Acredito, por outro lado, haver conseguido, desde criança, aquele sonhado equilíbrio entre o corpo e o espírito e desenvolvi, como poucos, talvez, um considerável amor próprio, sustentáculo irradiador dos meus outros amores a pessoas, animais, pássaros, natureza...Amor aberto em leque, capaz de extraordinárias compensações, quando incompreendido ou ferido em uma de suas direções, evitando-se, com isso, o rastejar ou o cair de joelhos. Detesto essas posturas, não por orgulho, mas por amor próprio e altivez.

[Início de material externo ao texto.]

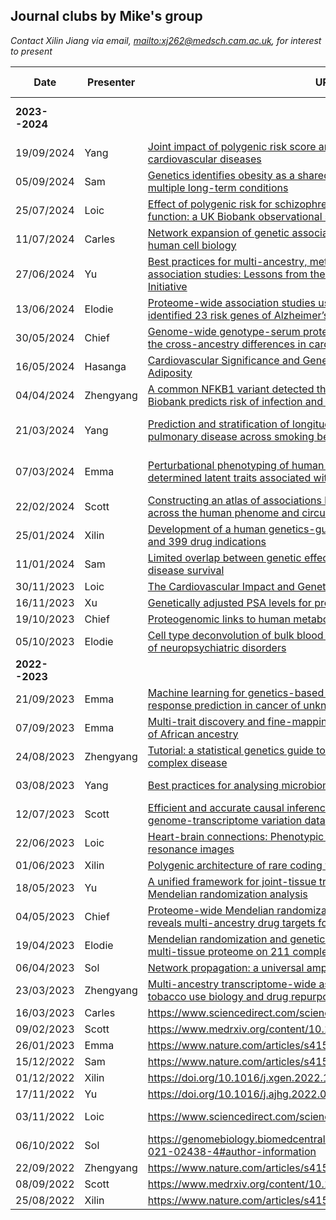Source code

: ## Journal clubs by Mike's group

*Contact Xilin Jiang via email, <mailto:xj262@medsch.cam.ac.uk>, for interest to present*

   Date       | Presenter | URL                                                                           | Venue (Virtual/Hybrid)
--------------|-----------|-------------------------------------------------------------------------------|-------------------------
**2023--2024**| &nbsp;    | &nbsp;                                                                        | HLRI Meeting room 2.R034/Zoom
   19/09/2024 | Yang      | [Joint impact of polygenic risk score and lifestyles on early- and late-onset cardiovascular diseases](https://www.nature.com/articles/s41562-024-01923-7)
   05/09/2024 | Sam       | [Genetics identifies obesity as a shared risk factor for co-occurring multiple long-term conditions](https://www.medrxiv.org/content/10.1101/2024.07.10.24309772v1) | **11-12pm**
   25/07/2024 | Loic      | [Effect of polygenic risk for schizophrenia on cardiac structure and function: a UK Biobank observational study](https://www.thelancet.com/journals/lanpsy/article/PIIS2215-0366(22)00403-5/fulltext)
   11/07/2024 | Carles    | [Network expansion of genetic associations defines a pleiotropy map of human cell biology](https://www.nature.com/articles/s41588-023-01327-9) | 1.R058
   27/06/2024 | Yu        | [Best practices for multi-ancestry, meta-analytic transcriptome-wide association studies: Lessons from the Global Biobank Meta-analysis Initiative](https://www.cell.com/cell-genomics/fulltext/S2666-979X(22)00125-2)
   13/06/2024 | Elodie    | [Proteome-wide association studies using summary proteomic data identified 23 risk genes of Alzheimer’s disease](https://www.medrxiv.org/content/10.1101/2024.03.28.24305044v1) | 1.R058
   30/05/2024 | Chief     | [Genome-wide genotype-serum proteome mapping provides insights into the cross-ancestry differences in cardiometabolic disease susceptibility](https://www.nature.com/articles/s41467-023-36491-3)
   16/05/2024 | Hasanga   | [Cardiovascular Significance and Genetics of Epicardial and Pericardial Adiposity](https://jamanetwork.com/journals/jamacardiology/article-abstract/2816316)
   04/04/2024 | Zhengyang | [A common NFKB1 variant detected through antibody analysis in UK Biobank predicts risk of infection and allergy](https://www.cell.com/ajhg/fulltext/S0002-9297(23)00445-7)
   21/03/2024 | Yang      | [Prediction and stratification of longitudinal risk for chronic obstructive pulmonary disease across smoking behaviors](https://www.nature.com/articles/s41467-023-44047-8) | 1st floor meeting room/Zoom
   07/03/2024 | Emma      | [Perturbational phenotyping of human blood cells reveals genetically determined latent traits associated with subsets of common diseases](https://www.nature.com/articles/s41588-023-01600-x) | 1st floor meeting room / Zoom
   22/02/2024 | Scott     | [Constructing an atlas of associations between polygenic scores from across the human phenome and circulating metabolic biomarkers](https://elifesciences.org/articles/73951) | 1st floor meeting room
   25/01/2024 | Xilin     | [Development of a human genetics-guided priority score for 19,365 genes and 399 drug indications](https://www.nature.com/articles/s41588-023-01609-2)
   11/01/2024 | Sam       | [Limited overlap between genetic effects on disease susceptibility and disease survival](https://www.medrxiv.org/content/10.1101/2023.10.10.23296544v1)
   30/11/2023 | Loic      | [The Cardiovascular Impact and Genetics of Pericardial Adiposity](https://www.medrxiv.org/content/10.1101/2023.07.16.23292729v1)
   16/11/2023 | Xu        | [Genetically adjusted PSA levels for prostate cancer screening](https://www.nature.com/articles/s41591-023-02277-9)
   19/10/2023 | Chief     | [Proteogenomic links to human metabolic diseases](https://www.nature.com/articles/s42255-023-00753-7)
   05/10/2023 | Elodie    | [Cell type deconvolution of bulk blood RNA-Seq to reveal biological insights of neuropsychiatric disorders](https://www.biorxiv.org/content/10.1101/2023.05.24.542156v1)
**2022--2023**| &nbsp;    | &nbsp;                                                                        | Meeting room 2.R034/Zoom
   21/09/2023 | Emma      | [Machine learning for genetics-based classification and treatment response prediction in cancer of unknown primary](https://www.nature.com/articles/s41591-023-02482-6)
   07/09/2023 | Emma      | [Multi-trait discovery and fine-mapping of lipid loci in 125,000 individuals of African ancestry](https://www.nature.com/articles/s41467-023-41271-0)
   24/08/2023 | Zhengyang | [Tutorial: a statistical genetics guide to identifying HLA alleles driving complex disease](https://www.nature.com/articles/s41596-023-00853-4)
   03/08/2023 | Yang      | [Best practices for analysing microbiomes](https://www.nature.com/articles/s41579-018-0029-9) | Inouye Lab space/Zoom
   12/07/2023 | Scott     | [Efficient and accurate causal inference with hidden confounders from genome-transcriptome variation data](https://journals.plos.org/ploscompbiol/article?id=10.1371/journal.pcbi.1005703)
   22/06/2023 | Loic      | [Heart-brain connections: Phenotypic and genetic insights from magnetic resonance images](https://www.science.org/doi/10.1126/science.abn6598) | Meeting room 0.R097/Zoom
   01/06/2023 | Xilin     | [Polygenic architecture of rare coding variation across 394,783 exomes](https://www.nature.com/articles/s41586-022-05684-z)
   18/05/2023 | Yu        | [A unified framework for joint-tissue transcriptome-wide association and Mendelian randomization analysis](https://www.nature.com/articles/s41588-020-0706-2)
   04/05/2023 | Chief     | [Proteome-wide Mendelian randomization in global biobank meta-analysis reveals multi-ancestry drug targets for common diseases](https://doi.org/10.1016/j.xgen.2022.100195)
   19/04/2023 | Elodie    | [Mendelian randomization and genetic colocalization infer the effects of the multi-tissue proteome on 211 complex disease-related phenotypes](https://genomemedicine.biomedcentral.com/articles/10.1186/s13073-022-01140-9) | 1st floor/Zoom
   06/04/2023 | Sol       | [Network propagation: a universal amplifier of genetic associations](https://www.nature.com/articles/nrg.2017.38)
   23/03/2023 | Zhengyang | [Multi-ancestry transcriptome-wide association analyses yield insights into tobacco use biology and drug repurposing](https://www.nature.com/articles/s41588-022-01282-x)
   16/03/2023 | Carles    | <https://www.sciencedirect.com/science/article/pii/S2405471220305020?>
   09/02/2023 | Scott     | <https://www.medrxiv.org/content/10.1101/2023.01.07.23284293v3>               | Virtual
   26/01/2023 | Emma      | <https://www.nature.com/articles/s41591-021-01238-4>                          | Virtual
   15/12/2022 | Sam       | <https://www.nature.com/articles/s41588-022-01200-1>
   01/12/2022 | Xilin     | <https://doi.org/10.1016/j.xgen.2022.100190>
   17/11/2022 | Yu        | <https://doi.org/10.1016/j.ajhg.2022.09.010>                                  | Zoom
   03/11/2022 | Loic      | <https://www.sciencedirect.com/science/article/pii/S0735109722051634>         | Meeting room 0.R097
   06/10/2022 | Sol       | <https://genomebiology.biomedcentral.com/articles/10.1186/s13059-021-02438-4#author-information>
   22/09/2022 | Zhengyang | <https://www.nature.com/articles/s41588-022-01085-0#Abs1>
   08/09/2022 | Scott     | <https://www.medrxiv.org/content/10.1101/2022.08.16.22278868v1>
   25/08/2022 | Xilin     | <https://www.nature.com/articles/s41592-022-01540-0>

Creio, também, e tenho até certeza, que o recolhimento, a solidão, nos ajudam e muito a encontrarmos a nós mesmos e vislumbrarmos caminhos novos e novas emoções.
Sou um solitário congênito, não doentio. Adoro encontros e reuniões, como estas: bailes, noitadas, cantorias.... No entanto, convivo muito bem com a solidão e chego a ter a pretensão de qualificar a minha, como a maior de todas, quando digo em:
Solidão interior
Imensa é a solidão que vem das matas
E aquela que se estende nas planuras!
A que provém do céu, lá nas alturas,
Ou que murmura, além, entre cascatas!
Aquela que contorna e envolve os rios
E vai pousar, tranqüila sobre os lagos!
Que a brisa traz às praias, entre afagos,
A nos tornar mais tristes, mais vazios...
Grande, demais, é a solidão do mar!
Da tarde que desmaia a soluçar,
Buscando no horizonte seu jazigo!
Mas, a maior, a solidão mais triste!
A mais profunda solidão que existe,
Não vaga por aí...Mora comigo!
Eis aqui um pouco do que sou. Meus lamentos e meu grito também.
Há lágrimas e dores em meus poemas, perdidos, porém, num mar de otimismo, muito amor, muita crença, fé e esperanças.
Só me resta agora agradecer a Deus por me haver dado parentes e amigos como vocês. Obrigado!